Sungai Muntoh is the warmest place in Malaysia. However, it also experiences heavy thunderstorms. That is mainly because it is at the higher tip of the end of Titiwangsa Mountains as compared to the rest of Jelebu.
In early February 2005, Malaysia’s temperature rose to almost 39 degrees Celsius—the worst in 30 years and in Southeast Asia, second only to Myanmar. Being the warmest and the driest place in Malaysia, Sungai Muntoh bares shortage of water supply and possible drought.
Sungai Muntoh is believed to be founded by Chinese immigrants in early 19th century.
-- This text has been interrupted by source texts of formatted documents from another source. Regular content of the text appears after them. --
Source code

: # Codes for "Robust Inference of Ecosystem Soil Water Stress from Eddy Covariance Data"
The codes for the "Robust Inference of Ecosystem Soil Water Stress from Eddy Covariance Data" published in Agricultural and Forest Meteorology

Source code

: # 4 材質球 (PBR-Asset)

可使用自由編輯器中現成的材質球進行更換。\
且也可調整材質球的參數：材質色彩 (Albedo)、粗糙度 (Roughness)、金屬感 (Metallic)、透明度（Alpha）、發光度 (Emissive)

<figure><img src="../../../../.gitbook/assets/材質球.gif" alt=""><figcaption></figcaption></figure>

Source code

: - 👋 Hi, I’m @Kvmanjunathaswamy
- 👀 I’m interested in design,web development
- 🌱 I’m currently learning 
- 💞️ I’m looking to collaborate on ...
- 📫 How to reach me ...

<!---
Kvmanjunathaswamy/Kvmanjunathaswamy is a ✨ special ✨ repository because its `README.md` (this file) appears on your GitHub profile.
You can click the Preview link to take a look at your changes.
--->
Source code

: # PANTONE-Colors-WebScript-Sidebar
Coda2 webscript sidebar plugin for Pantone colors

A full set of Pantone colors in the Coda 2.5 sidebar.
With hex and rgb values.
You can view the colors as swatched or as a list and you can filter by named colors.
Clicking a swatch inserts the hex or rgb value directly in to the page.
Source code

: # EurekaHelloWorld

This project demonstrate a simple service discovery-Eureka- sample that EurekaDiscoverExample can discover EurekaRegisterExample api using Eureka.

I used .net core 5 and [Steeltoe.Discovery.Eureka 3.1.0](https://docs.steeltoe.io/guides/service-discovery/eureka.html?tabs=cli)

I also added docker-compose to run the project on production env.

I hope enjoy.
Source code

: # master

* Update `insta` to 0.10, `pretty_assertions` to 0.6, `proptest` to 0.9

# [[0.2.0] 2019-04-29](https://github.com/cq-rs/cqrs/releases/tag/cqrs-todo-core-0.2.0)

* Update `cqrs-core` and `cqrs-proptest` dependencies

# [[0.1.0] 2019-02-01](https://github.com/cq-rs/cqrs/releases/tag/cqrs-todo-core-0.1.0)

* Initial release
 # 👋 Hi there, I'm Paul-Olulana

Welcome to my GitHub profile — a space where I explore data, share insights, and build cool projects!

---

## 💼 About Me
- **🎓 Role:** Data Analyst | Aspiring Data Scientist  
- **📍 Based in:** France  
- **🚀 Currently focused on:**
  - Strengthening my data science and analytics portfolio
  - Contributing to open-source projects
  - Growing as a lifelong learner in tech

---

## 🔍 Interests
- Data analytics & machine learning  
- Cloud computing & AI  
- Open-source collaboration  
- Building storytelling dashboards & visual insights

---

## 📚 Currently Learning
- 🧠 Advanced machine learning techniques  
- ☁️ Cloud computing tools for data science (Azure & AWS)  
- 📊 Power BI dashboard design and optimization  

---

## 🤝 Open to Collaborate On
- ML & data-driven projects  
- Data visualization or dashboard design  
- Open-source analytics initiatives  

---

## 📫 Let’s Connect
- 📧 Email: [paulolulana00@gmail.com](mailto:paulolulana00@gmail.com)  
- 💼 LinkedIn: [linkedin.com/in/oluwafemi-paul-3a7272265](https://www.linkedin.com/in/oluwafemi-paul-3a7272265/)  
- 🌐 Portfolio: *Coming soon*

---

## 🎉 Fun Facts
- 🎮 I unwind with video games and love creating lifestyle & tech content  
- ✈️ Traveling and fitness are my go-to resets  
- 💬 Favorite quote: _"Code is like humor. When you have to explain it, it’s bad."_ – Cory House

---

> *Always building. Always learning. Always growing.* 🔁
The town’s booming mining business and rubber plantation drew foreign indentured labors from China and India, who were paid low wages.
Sungai Muntoh has itself placed in the history of mining and rubber plantation in Negeri Sembilan. Sungai Muntoh was the earliest and most reputable mining site in Jelebu back in the late 19th century. A lot of valuable centuries-old artifacts were found there and are now displayed in the state’s museum.
During World War II, when Jelebu was invaded by the Japanese, cruel acts performed on the locals included massacre and genocide. There were about 1,500 people killed during the Japanese invasion, and about 3,500 more in the rest of the state, making Negeri Sembilan one of the states having the highest death toll.
Sungai Muntoh is a neighborhood with a Chinese majority. Chinese accounts for almost 60% of the town’s population while Malays, natives (Orang Asli) and some Indians make up the rest. Most of the Malays reside near a rehabilitation centre, working as law enforcers.
Most Chinese of older generation work in the rubber estate as rubber tappers. The rubber business is in decline over the years since younger generations seek to improve their lifestyles in nearby cities with most notably Kuala Lumpur and Seremban. Recently however, the rubber plantation industry undergoes a resurgency since world demand for rubber has increased since 2005.
Vegetable and fruit farming also contributes to the town's economy and prosperity. Vast land areas surrounding the town are planted with vegetables. Local sugarcanes and pineapples are famous throughout the country. Fruits that are grown in Sungai Muntoh include coconuts, rambutans, durians, mangosteens and mangos and other tropical fruits.
Flora & fauna
Sungai Muntoh's dense rainforest is home to a huge variety of flora and faunas, including many endangered species. This includes tigers, crocodiles, wild boars and lizards. Rare types of blue-headed centipedes and the highly venomous colorful scorpions are found in Sungai Muntoh as well. A colorful peacock-like long-tailed flying creature about 2 ft tall was a usual sighting too, until illegal deforestation took place in less than a decade ago.
Serpents are common in this town. Black snakes are the only snakes native to Sungai Muntoh. Other species of snakes are rarely seen. Pythons—which can grow up to 5 meter long—are also one of the common sightings.
However, the rich biodiversity of the forest has brought problems to the local community as well. The town is famous for wild-animal invasion and attacks on livestocks and plantations. These include tigers, boars, crocodiles and others.
There are more rehabilitation centres in Sungai Muntoh than the rest of the state. The state’s biggest and most reputable prison for junkies and drug-addicts is located there. In early 1997, a breakout of the junkies became national headline. Chaos and mayhem occurred when prison guards tried to arrest the fugitives on the streets. In late 2004, another similar headline caught the attention of NTV7. They did a full coverage on it, stating there could be a possible blue-collar crime going on. An investigation was initiated, but to no avail.